Exercise instructions → Return the material unaltered, line by line.
*** Opening Given entries ***
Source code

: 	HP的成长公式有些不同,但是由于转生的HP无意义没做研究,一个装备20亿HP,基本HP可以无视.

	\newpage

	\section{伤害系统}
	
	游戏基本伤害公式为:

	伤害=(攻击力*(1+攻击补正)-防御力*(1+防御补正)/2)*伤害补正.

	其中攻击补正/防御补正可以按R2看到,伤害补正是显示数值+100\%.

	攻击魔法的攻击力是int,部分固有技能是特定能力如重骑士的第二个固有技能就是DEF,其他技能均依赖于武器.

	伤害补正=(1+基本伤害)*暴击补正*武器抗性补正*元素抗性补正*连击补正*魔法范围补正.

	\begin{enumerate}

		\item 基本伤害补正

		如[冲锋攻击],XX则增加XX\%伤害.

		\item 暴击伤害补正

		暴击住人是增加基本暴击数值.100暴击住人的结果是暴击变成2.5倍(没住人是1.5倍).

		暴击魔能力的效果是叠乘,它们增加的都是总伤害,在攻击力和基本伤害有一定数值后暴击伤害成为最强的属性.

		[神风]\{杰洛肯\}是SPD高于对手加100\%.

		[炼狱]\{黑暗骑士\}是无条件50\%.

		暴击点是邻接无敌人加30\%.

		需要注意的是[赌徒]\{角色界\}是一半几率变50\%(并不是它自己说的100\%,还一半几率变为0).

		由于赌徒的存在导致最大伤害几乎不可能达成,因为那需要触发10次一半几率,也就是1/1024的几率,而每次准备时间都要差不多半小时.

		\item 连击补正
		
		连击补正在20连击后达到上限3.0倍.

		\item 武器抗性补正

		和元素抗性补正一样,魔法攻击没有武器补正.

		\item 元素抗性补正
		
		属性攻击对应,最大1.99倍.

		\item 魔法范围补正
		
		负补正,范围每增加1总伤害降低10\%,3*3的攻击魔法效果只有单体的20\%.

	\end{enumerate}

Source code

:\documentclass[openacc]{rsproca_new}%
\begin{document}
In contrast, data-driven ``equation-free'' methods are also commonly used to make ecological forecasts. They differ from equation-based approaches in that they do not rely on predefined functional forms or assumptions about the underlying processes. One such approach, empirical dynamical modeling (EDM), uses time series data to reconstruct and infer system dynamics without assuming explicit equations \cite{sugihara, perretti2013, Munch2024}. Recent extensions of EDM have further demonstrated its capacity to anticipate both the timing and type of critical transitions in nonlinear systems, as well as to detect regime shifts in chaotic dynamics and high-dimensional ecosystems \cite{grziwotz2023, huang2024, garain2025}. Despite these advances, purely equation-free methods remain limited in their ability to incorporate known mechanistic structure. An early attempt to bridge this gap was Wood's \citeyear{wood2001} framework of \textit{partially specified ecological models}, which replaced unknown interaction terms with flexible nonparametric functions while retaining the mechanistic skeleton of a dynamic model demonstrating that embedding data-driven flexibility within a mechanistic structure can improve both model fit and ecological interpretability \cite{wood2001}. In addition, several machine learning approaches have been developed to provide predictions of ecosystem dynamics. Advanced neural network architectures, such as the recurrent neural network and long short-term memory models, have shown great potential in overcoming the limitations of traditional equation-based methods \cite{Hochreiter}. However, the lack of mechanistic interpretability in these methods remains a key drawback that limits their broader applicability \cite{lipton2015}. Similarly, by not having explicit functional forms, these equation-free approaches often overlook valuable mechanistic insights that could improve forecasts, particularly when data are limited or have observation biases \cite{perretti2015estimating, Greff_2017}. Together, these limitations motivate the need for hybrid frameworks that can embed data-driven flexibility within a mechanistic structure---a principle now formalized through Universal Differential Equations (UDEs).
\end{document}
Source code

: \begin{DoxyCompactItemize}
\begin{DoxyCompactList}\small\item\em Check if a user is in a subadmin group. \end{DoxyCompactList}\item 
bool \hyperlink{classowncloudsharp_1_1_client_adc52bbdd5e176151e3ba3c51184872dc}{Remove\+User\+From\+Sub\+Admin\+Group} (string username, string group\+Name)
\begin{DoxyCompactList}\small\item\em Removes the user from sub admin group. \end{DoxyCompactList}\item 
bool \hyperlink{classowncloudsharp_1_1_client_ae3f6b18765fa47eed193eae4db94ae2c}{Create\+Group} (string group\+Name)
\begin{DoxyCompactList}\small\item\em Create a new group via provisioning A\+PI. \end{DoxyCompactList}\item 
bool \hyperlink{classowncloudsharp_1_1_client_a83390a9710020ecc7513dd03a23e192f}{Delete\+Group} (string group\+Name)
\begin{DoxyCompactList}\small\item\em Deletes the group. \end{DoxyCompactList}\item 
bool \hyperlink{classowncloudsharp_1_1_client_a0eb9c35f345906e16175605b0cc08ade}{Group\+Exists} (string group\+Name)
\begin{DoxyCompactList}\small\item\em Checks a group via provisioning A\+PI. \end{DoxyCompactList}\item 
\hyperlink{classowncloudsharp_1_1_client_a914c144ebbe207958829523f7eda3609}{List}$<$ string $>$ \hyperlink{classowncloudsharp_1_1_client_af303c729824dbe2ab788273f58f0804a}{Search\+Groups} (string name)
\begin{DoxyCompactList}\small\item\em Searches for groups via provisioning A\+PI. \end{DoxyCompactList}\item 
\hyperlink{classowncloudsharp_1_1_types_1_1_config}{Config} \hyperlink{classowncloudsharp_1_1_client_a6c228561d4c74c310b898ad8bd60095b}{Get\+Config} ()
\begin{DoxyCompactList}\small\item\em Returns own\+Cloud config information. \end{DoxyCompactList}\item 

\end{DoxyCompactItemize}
*** Closing Given entries ***
Answer to the exercise →
Source code

: 	HP的成长公式有些不同,但是由于转生的HP无意义没做研究,一个装备20亿HP,基本HP可以无视.

	\newpage

	\section{伤害系统}
	
	游戏基本伤害公式为:

	伤害=(攻击力*(1+攻击补正)-防御力*(1+防御补正)/2)*伤害补正.

	其中攻击补正/防御补正可以按R2看到,伤害补正是显示数值+100\%.

	攻击魔法的攻击力是int,部分固有技能是特定能力如重骑士的第二个固有技能就是DEF,其他技能均依赖于武器.

	伤害补正=(1+基本伤害)*暴击补正*武器抗性补正*元素抗性补正*连击补正*魔法范围补正.

	\begin{enumerate}

		\item 基本伤害补正

		如[冲锋攻击],XX则增加XX\%伤害.

		\item 暴击伤害补正

		暴击住人是增加基本暴击数值.100暴击住人的结果是暴击变成2.5倍(没住人是1.5倍).

		暴击魔能力的效果是叠乘,它们增加的都是总伤害,在攻击力和基本伤害有一定数值后暴击伤害成为最强的属性.

		[神风]\{杰洛肯\}是SPD高于对手加100\%.

		[炼狱]\{黑暗骑士\}是无条件50\%.

		暴击点是邻接无敌人加30\%.

		需要注意的是[赌徒]\{角色界\}是一半几率变50\%(并不是它自己说的100\%,还一半几率变为0).

		由于赌徒的存在导致最大伤害几乎不可能达成,因为那需要触发10次一半几率,也就是1/1024的几率,而每次准备时间都要差不多半小时.

		\item 连击补正
		
		连击补正在20连击后达到上限3.0倍.

		\item 武器抗性补正

		和元素抗性补正一样,魔法攻击没有武器补正.

		\item 元素抗性补正
		
		属性攻击对应,最大1.99倍.

		\item 魔法范围补正
		
		负补正,范围每增加1总伤害降低10\%,3*3的攻击魔法效果只有单体的20\%.

	\end{enumerate}

Source code

:\documentclass[openacc]{rsproca_new}%
\begin{document}
In contrast, data-driven ``equation-free'' methods are also commonly used to make ecological forecasts. They differ from equation-based approaches in that they do not rely on predefined functional forms or assumptions about the underlying processes. One such approach, empirical dynamical modeling (EDM), uses time series data to reconstruct and infer system dynamics without assuming explicit equations \cite{sugihara, perretti2013, Munch2024}. Recent extensions of EDM have further demonstrated its capacity to anticipate both the timing and type of critical transitions in nonlinear systems, as well as to detect regime shifts in chaotic dynamics and high-dimensional ecosystems \cite{grziwotz2023, huang2024, garain2025}. Despite these advances, purely equation-free methods remain limited in their ability to incorporate known mechanistic structure. An early attempt to bridge this gap was Wood's \citeyear{wood2001} framework of \textit{partially specified ecological models}, which replaced unknown interaction terms with flexible nonparametric functions while retaining the mechanistic skeleton of a dynamic model demonstrating that embedding data-driven flexibility within a mechanistic structure can improve both model fit and ecological interpretability \cite{wood2001}. In addition, several machine learning approaches have been developed to provide predictions of ecosystem dynamics. Advanced neural network architectures, such as the recurrent neural network and long short-term memory models, have shown great potential in overcoming the limitations of traditional equation-based methods \cite{Hochreiter}. However, the lack of mechanistic interpretability in these methods remains a key drawback that limits their broader applicability \cite{lipton2015}. Similarly, by not having explicit functional forms, these equation-free approaches often overlook valuable mechanistic insights that could improve forecasts, particularly when data are limited or have observation biases \cite{perretti2015estimating, Greff_2017}. Together, these limitations motivate the need for hybrid frameworks that can embed data-driven flexibility within a mechanistic structure---a principle now formalized through Universal Differential Equations (UDEs).
\end{document}
Source code

: \begin{DoxyCompactItemize}
\begin{DoxyCompactList}\small\item\em Check if a user is in a subadmin group. \end{DoxyCompactList}\item 
bool \hyperlink{classowncloudsharp_1_1_client_adc52bbdd5e176151e3ba3c51184872dc}{Remove\+User\+From\+Sub\+Admin\+Group} (string username, string group\+Name)
\begin{DoxyCompactList}\small\item\em Removes the user from sub admin group. \end{DoxyCompactList}\item 
bool \hyperlink{classowncloudsharp_1_1_client_ae3f6b18765fa47eed193eae4db94ae2c}{Create\+Group} (string group\+Name)
\begin{DoxyCompactList}\small\item\em Create a new group via provisioning A\+PI. \end{DoxyCompactList}\item 
bool \hyperlink{classowncloudsharp_1_1_client_a83390a9710020ecc7513dd03a23e192f}{Delete\+Group} (string group\+Name)
\begin{DoxyCompactList}\small\item\em Deletes the group. \end{DoxyCompactList}\item 
bool \hyperlink{classowncloudsharp_1_1_client_a0eb9c35f345906e16175605b0cc08ade}{Group\+Exists} (string group\+Name)
\begin{DoxyCompactList}\small\item\em Checks a group via provisioning A\+PI. \end{DoxyCompactList}\item 
\hyperlink{classowncloudsharp_1_1_client_a914c144ebbe207958829523f7eda3609}{List}$<$ string $>$ \hyperlink{classowncloudsharp_1_1_client_af303c729824dbe2ab788273f58f0804a}{Search\+Groups} (string name)
\begin{DoxyCompactList}\small\item\em Searches for groups via provisioning A\+PI. \end{DoxyCompactList}\item 
\hyperlink{classowncloudsharp_1_1_types_1_1_config}{Config} \hyperlink{classowncloudsharp_1_1_client_a6c228561d4c74c310b898ad8bd60095b}{Get\+Config} ()
\begin{DoxyCompactList}\small\item\em Returns own\+Cloud config information. \end{DoxyCompactList}\item 

\end{DoxyCompactItemize}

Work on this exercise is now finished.